By BBC News Online's Katherine Sellgren

A sixth former has cast doubt on the standards of public examinations, after scoring a C in A-level business studies on the strength of four hours of private tuition.

Alex Hobbs, 17, from Goring near Reading, said standards must be falling, as he was "no genius".

It can't be right, can it? There has to be something going on with standards

Alex Hobbs
The teenager's claims follow a scathing attack on Thursday by retiring maths examiner, Jeffrey Robinson, who said pass marks at GCSE level were being systematically lowered.

Mr Robinson's allegations were fiercely rejected by the government, teachers' unions and examinations boards.

Alex, who starts in the upper sixth in September, went to a tutor three or four weeks before his exams for help with his AS-level in economics.

Last minute

His tutor, Chris Sivewright, persuaded him to do a full A-level in business studies as well as four AS-levels.

"I passed with a C grade - and as I got two Bs and two Cs in my AS results, it's clear that I'm not some sort of genius and the only other solution is that either A-level standards are slipping or I've got some sort of supertutor!" said Alex.

Chris Sivewright
Tutor Chris Sivewright says there is a silence of vested interest
"I was just overwhelmed, I wasn't expecting to get anything like that - I wasn't expecting to pass or maybe a D or an E at best.

"But it can't be right, can it? There has to be something going on with standards - they have to be going down.
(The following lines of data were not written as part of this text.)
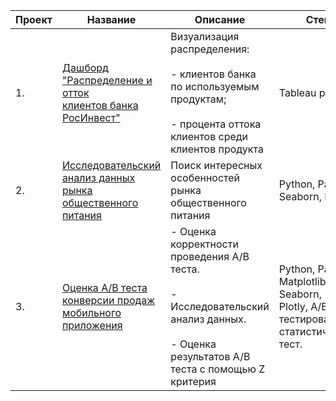 | Проект | Название                                                        | Описание                                                                                                                                         | Стек                                                                                      |
|--------|-----------------------------------------------------------------|--------------------------------------------------------------------------------------------------------------------------------------------------|-------------------------------------------------------------------------------------------|
| 1.     | [Дашборд <br>"Распределение и отток<br>клиентов банка РосИнвест"](https://github.com/ShvetsVladimirEduardovich/Portfolio/tree/main/Дашборд%20в%20Tableu) | Визуализация распределения: <br><br>- клиентов банка по используемым продуктам;<br><br>- процента оттока клиентов среди клиентов продукта        | Tableau public                                                                            |
| 2.     | [Исследовательский анализ данных <br>рынка общественного питания](https://github.com/ShvetsVladimirEduardovich/Portfolio/tree/main/Исследовательский%20анализ%20данных%20-%20Рынок%20общественного%20питания%20Москвы) | Поиск интересных особенностей рынка общественного питания                                                                                        | Python, Pandas, Seaborn, Plotly                                                           |
| 3.     | [Оценка A/B теста конверсии продаж мобильного приложения](https://github.com/ShvetsVladimirEduardovich/Portfolio/tree/main/Оценка%20AB%20теста)                                                | - Оценка корректности проведения A/B теста.<br><br>- Исследовательский анализ данных.<br><br>- Оценка результатов A/B теста с помощью Z критерия | Python, Pandas, Matplotlib, Seaborn,<br>Plotly, A/B тестирование, <br>статистический тест. |
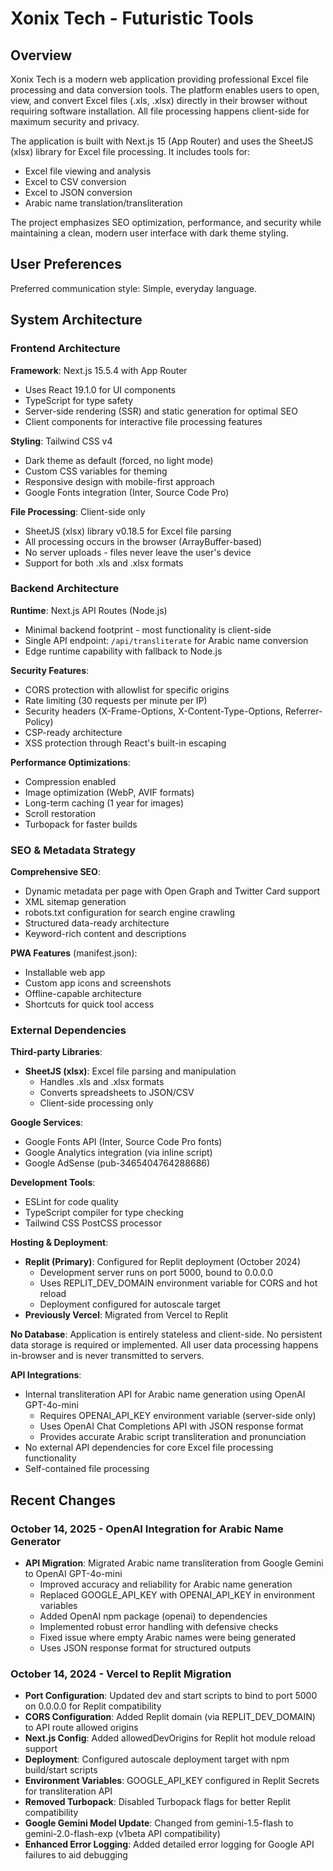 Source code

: # Xonix Tech - Futuristic Tools

## Overview

Xonix Tech is a modern web application providing professional Excel file processing and data conversion tools. The platform enables users to open, view, and convert Excel files (.xls, .xlsx) directly in their browser without requiring software installation. All file processing happens client-side for maximum security and privacy.

The application is built with Next.js 15 (App Router) and uses the SheetJS (xlsx) library for Excel file processing. It includes tools for:
- Excel file viewing and analysis
- Excel to CSV conversion
- Excel to JSON conversion
- Arabic name translation/transliteration

The project emphasizes SEO optimization, performance, and security while maintaining a clean, modern user interface with dark theme styling.

## User Preferences

Preferred communication style: Simple, everyday language.

## System Architecture

### Frontend Architecture

**Framework**: Next.js 15.5.4 with App Router
- Uses React 19.1.0 for UI components
- TypeScript for type safety
- Server-side rendering (SSR) and static generation for optimal SEO
- Client components for interactive file processing features

**Styling**: Tailwind CSS v4
- Dark theme as default (forced, no light mode)
- Custom CSS variables for theming
- Responsive design with mobile-first approach
- Google Fonts integration (Inter, Source Code Pro)

**File Processing**: Client-side only
- SheetJS (xlsx) library v0.18.5 for Excel file parsing
- All processing occurs in the browser (ArrayBuffer-based)
- No server uploads - files never leave the user's device
- Support for both .xls and .xlsx formats

### Backend Architecture

**Runtime**: Next.js API Routes (Node.js)
- Minimal backend footprint - most functionality is client-side
- Single API endpoint: `/api/transliterate` for Arabic name conversion
- Edge runtime capability with fallback to Node.js

**Security Features**:
- CORS protection with allowlist for specific origins
- Rate limiting (30 requests per minute per IP)
- Security headers (X-Frame-Options, X-Content-Type-Options, Referrer-Policy)
- CSP-ready architecture
- XSS protection through React's built-in escaping

**Performance Optimizations**:
- Compression enabled
- Image optimization (WebP, AVIF formats)
- Long-term caching (1 year for images)
- Scroll restoration
- Turbopack for faster builds

### SEO & Metadata Strategy

**Comprehensive SEO**:
- Dynamic metadata per page with Open Graph and Twitter Card support
- XML sitemap generation
- robots.txt configuration for search engine crawling
- Structured data-ready architecture
- Keyword-rich content and descriptions

**PWA Features** (manifest.json):
- Installable web app
- Custom app icons and screenshots
- Offline-capable architecture
- Shortcuts for quick tool access

### External Dependencies

**Third-party Libraries**:
- **SheetJS (xlsx)**: Excel file parsing and manipulation
  - Handles .xls and .xlsx formats
  - Converts spreadsheets to JSON/CSV
  - Client-side processing only

**Google Services**:
- Google Fonts API (Inter, Source Code Pro fonts)
- Google Analytics integration (via inline script)
- Google AdSense (pub-3465404764288686)

**Development Tools**:
- ESLint for code quality
- TypeScript compiler for type checking
- Tailwind CSS PostCSS processor

**Hosting & Deployment**:
- **Replit (Primary)**: Configured for Replit deployment (October 2024)
  - Development server runs on port 5000, bound to 0.0.0.0
  - Uses REPLIT_DEV_DOMAIN environment variable for CORS and hot reload
  - Deployment configured for autoscale target
- **Previously Vercel**: Migrated from Vercel to Replit

**No Database**: Application is entirely stateless and client-side. No persistent data storage is required or implemented. All user data processing happens in-browser and is never transmitted to servers.

**API Integrations**:
- Internal transliteration API for Arabic name generation using OpenAI GPT-4o-mini
  - Requires OPENAI_API_KEY environment variable (server-side only)
  - Uses OpenAI Chat Completions API with JSON response format
  - Provides accurate Arabic script transliteration and pronunciation
- No external API dependencies for core Excel file processing functionality
- Self-contained file processing

## Recent Changes

### October 14, 2025 - OpenAI Integration for Arabic Name Generator
- **API Migration**: Migrated Arabic name transliteration from Google Gemini to OpenAI GPT-4o-mini
  - Improved accuracy and reliability for Arabic name generation
  - Replaced GOOGLE_API_KEY with OPENAI_API_KEY in environment variables
  - Added OpenAI npm package (openai) to dependencies
  - Implemented robust error handling with defensive checks
  - Fixed issue where empty Arabic names were being generated
  - Uses JSON response format for structured outputs

### October 14, 2024 - Vercel to Replit Migration
- **Port Configuration**: Updated dev and start scripts to bind to port 5000 on 0.0.0.0 for Replit compatibility
- **CORS Configuration**: Added Replit domain (via REPLIT_DEV_DOMAIN) to API route allowed origins
- **Next.js Config**: Added allowedDevOrigins for Replit hot module reload support
- **Deployment**: Configured autoscale deployment target with npm build/start scripts
- **Environment Variables**: GOOGLE_API_KEY configured in Replit Secrets for transliteration API
- **Removed Turbopack**: Disabled Turbopack flags for better Replit compatibility
- **Google Gemini Model Update**: Changed from gemini-1.5-flash to gemini-2.0-flash-exp (v1beta API compatibility)
- **Enhanced Error Logging**: Added detailed error logging for Google API failures to aid debugging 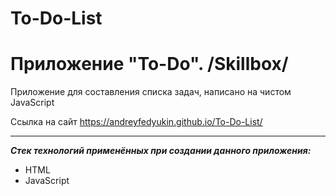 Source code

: # To-Do-List

# Приложение "To-Do". /Skillbox/

Приложение для составления списка задач, написано на чистом JavaScript

Ссылка на сайт https://andreyfedyukin.github.io/To-Do-List/

---

***Стек технологий применённых при создании данного приложения:***

- HTML
- JavaScript
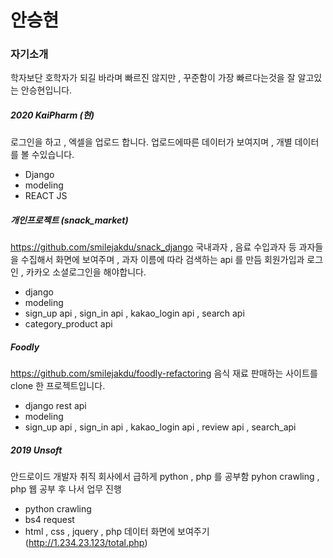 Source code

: # 안승현

### 자기소개

학자보단 호학자가 되길 바라며 빠르진 않지만 ,
꾸준함이 가장 빠르다는것을 잘 알고있는 안승현입니다.

##### 2020 KaiPharm (현)

로그인을 하고 , 엑셀을 업로드 합니다.
업로드에따른 데이터가 보여지며 , 개별 데이터를 볼 수있습니다.

- Django
- modeling
- REACT JS

##### 개인프로젝트 (snack_market)

https://github.com/smilejakdu/snack_django
국내과자 , 음료 수입과자 등 과자들을 수집해서 화면에 보여주며 ,
과자 이름에 따라 검색하는 api 를 만듬
회원가입과 로그인 , 카카오 소셜로그인을 해야합니다.

- django
- modeling
- sign_up api , sign_in api , kakao_login api , search api
- category_product api

##### Foodly

https://github.com/smilejakdu/foodly-refactoring
음식 재료 판매하는 사이트를 clone 한 프로젝트입니다.

- django rest api
- modeling
- sign_up api , sign_in api , kakao_login api , review api , search_api

##### 2019 Unsoft

안드로이드 개발자 취직
회사에서 급하게 python , php 를 공부함
pyhon crawling , php 웹 공부 후 나서 업무 진행

- python crawling
- bs4 request
- html , css , jquery , php 데이터 화면에 보여주기
  (http://1.234.23.123/total.php)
"There's no way someone should be able to pass an A-level with four hours' tuition and reading a bit of a book," Alex said.


A spokeswoman from the Qualifications and Curriculum Agency said Alex was being humble and was clearly an intelligent young man, though not outstanding.

"We must remember that we're not talking about knowledge of the subject here - we're talking about passing an exam," she said.

The teenager would have been able to use transferable data and skills from his economics studies, she said.

Jeffrey Robinson
Retiring examiner Jeffrey Robinson said exam boards were massaging results upwards
"There is no evidence of standards falling, but there is now greater familiarity with the technique of taking exams, closer tuition from teachers and dedicated work on the part of pupils."

But Alex's tutor, Mr Sivewright, believes many public exams have got progressively easier over the years.

"If some of my A-grade candidates are getting too cocky, I just give them an old paper from a few years ago and they can't do it."

Some subjects were especially easy, he said.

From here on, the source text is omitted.